You're probably reading this on a screen, unless you're a barbarian and you printed it out for some bizarre reason. iPad, phone, laptop, desktop, kindle... it doesn't matter. It's a screen. These words are just a ghostly shadow, a mumbling idea that passes with a gesture...
You may not even know how you got here, not that you're anywhere. We use those words so casually -- visit a website... go to a page... join us... We want this experience to be as real as going to the corner coffee shop. We want it to be more real.
The little dots dance a complex cotillion and create the illusion of seeing things that aren't there while the vibrations of plastic or paper in your speakers make you think you're hearing things that aren't there.
You know the difference intellectually. Subconsciously, though, you choose to forget the difference. After all, the sights you see off the screen are no different -- just impulses travelling down your optic and cochlear nerves. But with the Internet, you can turn it off and go outside and play.
Or can you?
You take your phone with you and look at more dots on another screen. The little screen gives you continuity -- the conversation you started at your desk on Facebook follows you into the street. You can watch that video again and listen to the soft murmurings of your earbuds.
In one sense, it's easier to leave a place than to leave the dots and vibrations of the interconnected world of the Internet. The guy bugging you at the bar goes away, your friends on Twitter are still with you, including that guy who keeps hitting on you on Twitter. Your house can burn down, but your vacation pictures are still on Facebook -- the vacation you took with your Ex's family... the trip where you decided it was time to make her an "ex."
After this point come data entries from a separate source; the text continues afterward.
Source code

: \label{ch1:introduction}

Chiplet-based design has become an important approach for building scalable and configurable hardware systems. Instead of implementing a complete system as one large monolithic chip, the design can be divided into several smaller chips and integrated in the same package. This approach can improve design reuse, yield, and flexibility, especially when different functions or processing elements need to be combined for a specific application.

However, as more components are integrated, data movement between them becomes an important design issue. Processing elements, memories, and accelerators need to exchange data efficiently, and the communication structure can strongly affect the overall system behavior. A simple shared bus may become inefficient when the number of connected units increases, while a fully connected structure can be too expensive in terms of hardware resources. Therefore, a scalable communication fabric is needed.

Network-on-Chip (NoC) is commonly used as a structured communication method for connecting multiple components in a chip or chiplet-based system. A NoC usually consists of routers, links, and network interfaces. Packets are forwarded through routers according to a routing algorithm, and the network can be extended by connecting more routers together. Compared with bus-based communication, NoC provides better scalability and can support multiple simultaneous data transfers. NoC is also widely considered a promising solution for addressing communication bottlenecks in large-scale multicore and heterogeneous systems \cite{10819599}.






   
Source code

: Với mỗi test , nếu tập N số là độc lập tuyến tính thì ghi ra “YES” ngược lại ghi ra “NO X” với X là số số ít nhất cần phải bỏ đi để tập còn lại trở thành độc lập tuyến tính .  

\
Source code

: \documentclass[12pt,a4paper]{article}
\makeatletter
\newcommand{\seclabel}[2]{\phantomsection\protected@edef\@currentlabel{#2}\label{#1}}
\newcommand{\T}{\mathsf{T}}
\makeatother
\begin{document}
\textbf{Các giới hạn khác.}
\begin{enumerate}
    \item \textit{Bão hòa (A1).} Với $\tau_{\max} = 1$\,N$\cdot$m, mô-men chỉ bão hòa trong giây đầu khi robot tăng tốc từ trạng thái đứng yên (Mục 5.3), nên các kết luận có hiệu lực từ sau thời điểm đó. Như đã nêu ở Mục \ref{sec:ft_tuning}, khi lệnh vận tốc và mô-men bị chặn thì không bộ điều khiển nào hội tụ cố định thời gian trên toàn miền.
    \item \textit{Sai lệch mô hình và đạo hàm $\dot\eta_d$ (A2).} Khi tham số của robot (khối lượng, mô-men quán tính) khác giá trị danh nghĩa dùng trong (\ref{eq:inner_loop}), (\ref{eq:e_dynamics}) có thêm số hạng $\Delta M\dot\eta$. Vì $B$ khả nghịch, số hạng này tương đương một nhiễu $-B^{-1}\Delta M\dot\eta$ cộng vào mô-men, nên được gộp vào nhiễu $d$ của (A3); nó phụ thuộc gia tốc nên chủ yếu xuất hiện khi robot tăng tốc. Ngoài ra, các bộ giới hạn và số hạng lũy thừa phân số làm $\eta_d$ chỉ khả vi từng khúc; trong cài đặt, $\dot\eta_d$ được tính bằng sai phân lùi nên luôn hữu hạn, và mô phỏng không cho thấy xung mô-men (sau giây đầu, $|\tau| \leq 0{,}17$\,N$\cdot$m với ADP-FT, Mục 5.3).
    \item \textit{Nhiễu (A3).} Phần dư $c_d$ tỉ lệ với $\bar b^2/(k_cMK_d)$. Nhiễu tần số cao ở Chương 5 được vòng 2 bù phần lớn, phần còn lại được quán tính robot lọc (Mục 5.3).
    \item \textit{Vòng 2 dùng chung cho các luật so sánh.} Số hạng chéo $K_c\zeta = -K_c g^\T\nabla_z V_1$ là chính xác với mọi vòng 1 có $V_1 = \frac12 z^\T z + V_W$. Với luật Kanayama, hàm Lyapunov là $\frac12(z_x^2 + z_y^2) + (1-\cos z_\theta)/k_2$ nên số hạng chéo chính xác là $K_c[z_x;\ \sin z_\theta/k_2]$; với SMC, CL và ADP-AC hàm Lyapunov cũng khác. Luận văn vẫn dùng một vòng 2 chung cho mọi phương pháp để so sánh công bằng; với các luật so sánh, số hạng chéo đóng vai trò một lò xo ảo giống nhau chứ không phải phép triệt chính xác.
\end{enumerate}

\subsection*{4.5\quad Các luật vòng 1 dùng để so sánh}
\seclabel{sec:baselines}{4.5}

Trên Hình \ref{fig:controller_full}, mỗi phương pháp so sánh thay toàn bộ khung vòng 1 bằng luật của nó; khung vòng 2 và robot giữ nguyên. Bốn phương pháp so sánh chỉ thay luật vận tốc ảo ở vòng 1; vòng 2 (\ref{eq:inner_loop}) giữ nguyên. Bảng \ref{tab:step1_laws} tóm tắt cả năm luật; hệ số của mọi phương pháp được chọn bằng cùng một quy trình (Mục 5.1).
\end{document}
But unlike watching TV, we're all part of this illusion. Part of my consciousness is flowing back out through the many screens of my life. My thoughts become dots and vibrations for you to read on a screen.
I can complain until I'm blue in the face about iPad vs. Android, local storage vs. cloud computing or Facebook vs. the rest of social media. But, the Internet isn't about the tools, it's about expanding our consciousnesses. Maybe some things out there are like bifocals; there are tools I hate because I don't need them and they get in my way.
But as this grand experiment in information systems continues to evolve, it's not going to be about screens, dots and vibrations, operating systems or distribution networks.
It's about sharing ideas. And as inhuman as the system is, there's nothing more human than that.